Kiel (pm). In Schleswig-Holstein leben aktuellen Schätzungen des Robert-Koch-Instituts zufolge rund 330 Menschen, die sich unwissentlich mit HIV infiziert haben. Viele Diagnosen erfolgen u. a. auch deshalb sehr spät, weil Betroffene Angst oder falsche Scham vor einem HIV-Test in einer Arztpraxis haben. Dieser Schritt wird nun leichter: Seit Anfang Oktober können entsprechende Tests ohne ärztliche Verordnung in Apotheken, Drogerien, Beratungsstellen oder online gekauft werden. Die Selbsttests sind einfach durchzuführen und zeigen das Ergebnis nach wenigen Minuten an.

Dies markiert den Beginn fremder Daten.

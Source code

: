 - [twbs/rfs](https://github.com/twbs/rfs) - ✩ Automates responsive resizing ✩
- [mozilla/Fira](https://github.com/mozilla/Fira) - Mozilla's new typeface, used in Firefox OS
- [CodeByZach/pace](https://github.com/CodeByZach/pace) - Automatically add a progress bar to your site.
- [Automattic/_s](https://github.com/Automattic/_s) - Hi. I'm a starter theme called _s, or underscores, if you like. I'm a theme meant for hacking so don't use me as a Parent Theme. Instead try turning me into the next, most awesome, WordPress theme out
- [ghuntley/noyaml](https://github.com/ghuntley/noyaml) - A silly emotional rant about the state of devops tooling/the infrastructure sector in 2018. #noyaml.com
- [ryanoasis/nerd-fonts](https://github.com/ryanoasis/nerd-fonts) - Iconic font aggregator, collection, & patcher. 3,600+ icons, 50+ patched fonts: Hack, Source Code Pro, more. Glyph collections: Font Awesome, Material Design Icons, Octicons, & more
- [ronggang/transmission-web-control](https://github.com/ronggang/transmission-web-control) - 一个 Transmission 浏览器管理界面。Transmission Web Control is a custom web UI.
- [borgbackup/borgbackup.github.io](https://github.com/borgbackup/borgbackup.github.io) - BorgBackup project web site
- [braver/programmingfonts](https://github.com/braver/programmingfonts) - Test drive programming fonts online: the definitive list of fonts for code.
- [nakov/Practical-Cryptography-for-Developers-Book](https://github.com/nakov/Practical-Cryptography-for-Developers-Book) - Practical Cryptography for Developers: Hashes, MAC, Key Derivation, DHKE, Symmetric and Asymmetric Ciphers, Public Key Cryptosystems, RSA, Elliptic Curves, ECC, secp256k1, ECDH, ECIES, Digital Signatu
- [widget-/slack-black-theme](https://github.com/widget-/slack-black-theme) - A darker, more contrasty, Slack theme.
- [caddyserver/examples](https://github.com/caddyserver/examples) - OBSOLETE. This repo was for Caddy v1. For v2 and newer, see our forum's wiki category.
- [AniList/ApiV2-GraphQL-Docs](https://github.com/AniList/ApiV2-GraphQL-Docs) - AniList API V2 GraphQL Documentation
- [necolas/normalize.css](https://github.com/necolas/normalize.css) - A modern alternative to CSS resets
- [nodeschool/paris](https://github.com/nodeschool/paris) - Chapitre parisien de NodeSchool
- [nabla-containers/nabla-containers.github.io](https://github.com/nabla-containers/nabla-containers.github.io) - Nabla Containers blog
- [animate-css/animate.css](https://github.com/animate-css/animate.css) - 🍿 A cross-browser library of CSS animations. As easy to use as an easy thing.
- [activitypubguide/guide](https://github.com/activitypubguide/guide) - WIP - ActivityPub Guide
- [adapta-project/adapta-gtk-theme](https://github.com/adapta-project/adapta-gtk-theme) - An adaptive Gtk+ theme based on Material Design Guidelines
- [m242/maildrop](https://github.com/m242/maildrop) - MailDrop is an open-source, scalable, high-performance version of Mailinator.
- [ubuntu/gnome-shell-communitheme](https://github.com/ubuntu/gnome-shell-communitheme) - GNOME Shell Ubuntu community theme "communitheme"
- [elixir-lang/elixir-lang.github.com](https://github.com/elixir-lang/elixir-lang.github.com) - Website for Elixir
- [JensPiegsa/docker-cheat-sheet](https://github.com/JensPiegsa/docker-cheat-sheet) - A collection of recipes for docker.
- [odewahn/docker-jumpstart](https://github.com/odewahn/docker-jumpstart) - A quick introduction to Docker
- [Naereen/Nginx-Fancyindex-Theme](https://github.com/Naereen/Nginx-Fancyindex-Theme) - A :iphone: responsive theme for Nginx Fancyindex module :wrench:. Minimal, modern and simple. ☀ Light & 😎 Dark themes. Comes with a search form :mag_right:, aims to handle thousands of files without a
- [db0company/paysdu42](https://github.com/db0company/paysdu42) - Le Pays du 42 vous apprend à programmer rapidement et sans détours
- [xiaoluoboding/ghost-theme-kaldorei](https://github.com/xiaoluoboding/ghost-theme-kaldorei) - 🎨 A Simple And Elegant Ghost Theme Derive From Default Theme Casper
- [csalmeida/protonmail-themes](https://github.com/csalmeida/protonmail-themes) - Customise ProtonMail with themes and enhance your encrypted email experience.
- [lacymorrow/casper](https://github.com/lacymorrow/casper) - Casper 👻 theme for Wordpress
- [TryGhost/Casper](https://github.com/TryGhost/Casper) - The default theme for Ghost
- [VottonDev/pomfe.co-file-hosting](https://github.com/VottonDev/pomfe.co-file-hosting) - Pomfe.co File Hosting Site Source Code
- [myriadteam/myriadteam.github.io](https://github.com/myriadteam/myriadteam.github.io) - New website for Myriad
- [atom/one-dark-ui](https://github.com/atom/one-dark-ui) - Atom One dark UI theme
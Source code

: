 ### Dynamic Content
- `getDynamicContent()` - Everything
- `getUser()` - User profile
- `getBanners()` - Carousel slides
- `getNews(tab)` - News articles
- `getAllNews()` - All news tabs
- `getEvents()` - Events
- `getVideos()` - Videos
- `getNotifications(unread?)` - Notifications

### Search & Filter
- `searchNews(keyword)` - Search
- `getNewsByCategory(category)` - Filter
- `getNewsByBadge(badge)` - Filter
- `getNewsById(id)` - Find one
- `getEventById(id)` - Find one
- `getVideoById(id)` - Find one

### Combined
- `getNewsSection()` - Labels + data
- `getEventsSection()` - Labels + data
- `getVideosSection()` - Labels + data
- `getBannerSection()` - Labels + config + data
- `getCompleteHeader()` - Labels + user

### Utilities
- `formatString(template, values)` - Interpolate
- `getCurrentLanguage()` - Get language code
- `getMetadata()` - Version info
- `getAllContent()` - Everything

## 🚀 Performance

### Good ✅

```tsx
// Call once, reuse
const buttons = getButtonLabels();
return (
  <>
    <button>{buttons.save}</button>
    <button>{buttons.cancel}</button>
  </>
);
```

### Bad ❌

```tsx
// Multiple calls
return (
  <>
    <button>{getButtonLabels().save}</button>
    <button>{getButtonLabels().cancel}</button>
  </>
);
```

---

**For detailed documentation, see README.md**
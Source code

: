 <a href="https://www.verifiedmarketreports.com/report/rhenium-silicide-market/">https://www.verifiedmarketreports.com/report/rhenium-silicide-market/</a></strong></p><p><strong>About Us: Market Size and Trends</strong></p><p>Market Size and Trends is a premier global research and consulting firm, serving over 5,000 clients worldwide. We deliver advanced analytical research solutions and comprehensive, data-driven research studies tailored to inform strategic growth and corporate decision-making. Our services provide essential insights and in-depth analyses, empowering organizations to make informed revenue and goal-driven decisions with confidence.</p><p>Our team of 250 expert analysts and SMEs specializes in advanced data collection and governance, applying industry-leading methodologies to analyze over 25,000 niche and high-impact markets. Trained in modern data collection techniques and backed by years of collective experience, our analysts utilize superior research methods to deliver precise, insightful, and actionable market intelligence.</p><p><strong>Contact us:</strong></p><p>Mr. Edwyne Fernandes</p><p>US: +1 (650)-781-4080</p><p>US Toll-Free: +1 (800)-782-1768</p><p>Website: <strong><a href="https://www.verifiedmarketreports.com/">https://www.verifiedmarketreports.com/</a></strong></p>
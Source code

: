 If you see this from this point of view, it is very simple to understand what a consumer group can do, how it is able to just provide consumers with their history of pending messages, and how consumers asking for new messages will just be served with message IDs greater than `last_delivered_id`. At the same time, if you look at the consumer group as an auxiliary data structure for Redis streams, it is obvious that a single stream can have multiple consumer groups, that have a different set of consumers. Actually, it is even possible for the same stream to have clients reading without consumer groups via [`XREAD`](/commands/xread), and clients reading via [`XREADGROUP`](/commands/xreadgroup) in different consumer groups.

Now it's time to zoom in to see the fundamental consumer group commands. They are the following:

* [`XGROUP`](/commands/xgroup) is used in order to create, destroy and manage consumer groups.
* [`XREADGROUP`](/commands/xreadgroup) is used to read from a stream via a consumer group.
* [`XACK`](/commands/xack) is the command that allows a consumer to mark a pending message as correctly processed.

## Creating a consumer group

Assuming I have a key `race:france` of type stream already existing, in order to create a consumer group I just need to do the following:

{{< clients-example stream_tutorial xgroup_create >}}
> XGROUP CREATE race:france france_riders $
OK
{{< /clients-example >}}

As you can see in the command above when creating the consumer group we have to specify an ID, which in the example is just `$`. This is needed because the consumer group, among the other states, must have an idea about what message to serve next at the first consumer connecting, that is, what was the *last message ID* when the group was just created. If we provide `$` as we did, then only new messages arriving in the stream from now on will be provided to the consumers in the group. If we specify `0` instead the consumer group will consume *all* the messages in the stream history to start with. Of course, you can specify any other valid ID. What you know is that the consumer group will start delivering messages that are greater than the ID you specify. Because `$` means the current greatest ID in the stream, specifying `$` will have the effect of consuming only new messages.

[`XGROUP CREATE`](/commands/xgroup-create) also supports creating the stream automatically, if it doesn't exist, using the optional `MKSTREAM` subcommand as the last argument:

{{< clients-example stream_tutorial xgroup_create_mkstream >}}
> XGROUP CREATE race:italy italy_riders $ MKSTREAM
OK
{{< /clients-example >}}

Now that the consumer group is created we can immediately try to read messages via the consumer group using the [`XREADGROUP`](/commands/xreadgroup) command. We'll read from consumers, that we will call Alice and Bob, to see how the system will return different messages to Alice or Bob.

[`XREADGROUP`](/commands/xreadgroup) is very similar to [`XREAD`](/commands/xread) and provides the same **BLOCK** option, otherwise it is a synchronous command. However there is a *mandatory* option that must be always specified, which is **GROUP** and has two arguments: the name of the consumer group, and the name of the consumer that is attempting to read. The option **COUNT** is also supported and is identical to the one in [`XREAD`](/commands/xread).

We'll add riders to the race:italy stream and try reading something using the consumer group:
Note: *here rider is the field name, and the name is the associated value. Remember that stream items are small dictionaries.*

Gesundheitsminister Heiner Garg begrüßt diesen Schritt: „„Leider sehen sich HIV-Infizierte noch immer mit Vorurteilen konfrontiert und kämpfen mit Stigmatisierungen. Daher schrecken nach wie vor viele bei dem Verdacht einer Ansteckung vor einem Test in einer Praxis zurück. Unwissen über den eigenen Status wirkt sich jedoch negativ auf die Behandlungsprognose aus und erhöht das Risiko weiterer Ansteckungen. Die Selbsttests sind daher ein wichtiges niedrigschwelliges Angebot, um den Betroffenen schnell und anonym Klarheit zu verschaffen.““
Nachdem der Bundesrat einer Änderung der Medizinprodukteabgabeverordnung zugestimmt hatte, sind Selbsttests seit Anfang Oktober frei verkäuflich. Ohne ärztliche Verordnung können Bürgerinnen und Bürger diese ab etwa 20 Euro z. B. in Apotheken, Drogerien, Beratungsstellen oder online erwerben. Die HIV-Selbsttests sind einfach durchzuführen: Wenige Tropfen Blut aus der Fingerkuppe, die auf den Test übertragen werden müssen, reichen aus. Das Ergebnis wird innerhalb einer Viertelstunde angezeigt. Wichtig ist – insbesondere beim Online-Kauf: Nutzerinnen und Nutzer sollten sich vergewissern, dass der Test ein CE-Prüfzeichen trägt, für die Anwendung durch Laien in Europa zugelassen ist und laut Beschreibung über eine hohe Sensitivität (Empfindlichkeit) und Spezifizität (Genauigkeit) verfügt.
Nach der sogenannten diagnostischen Lücke kann eine tatsächliche HIV-Infektion bei einem Selbsttest allerdings erst drei Monate nach einer möglichen Infektion definitiv ausgeschlossen werden. Insbesondere bei einem positiven Text, also der Anzeige einer HIV-Erkrankung, ist in jedem Fall ein Labortest erforderlich, der in einer Arztpraxis oder im Gesundheitsamt (unentgeltlich) angeboten wird.
„„Eine HIV-Infektion ist zu einer sehr gut behandelbaren chronischen Erkrankung geworden. AIDS als Folgeerkrankung der HIV-Infektion bricht bei gut Therapierten in der Regel nicht mehr aus. Daher ist es so wichtig, rechtzeitig die richtige Therapie einzuleiten. Nur wer von seiner Infektion weiß, kann eine adäquate Therapie erhalten und sich und andere schützen. Wir dürfen nicht nachlassen, darüber aufzuklären und daran zu erinnern““, betont Minister Garg.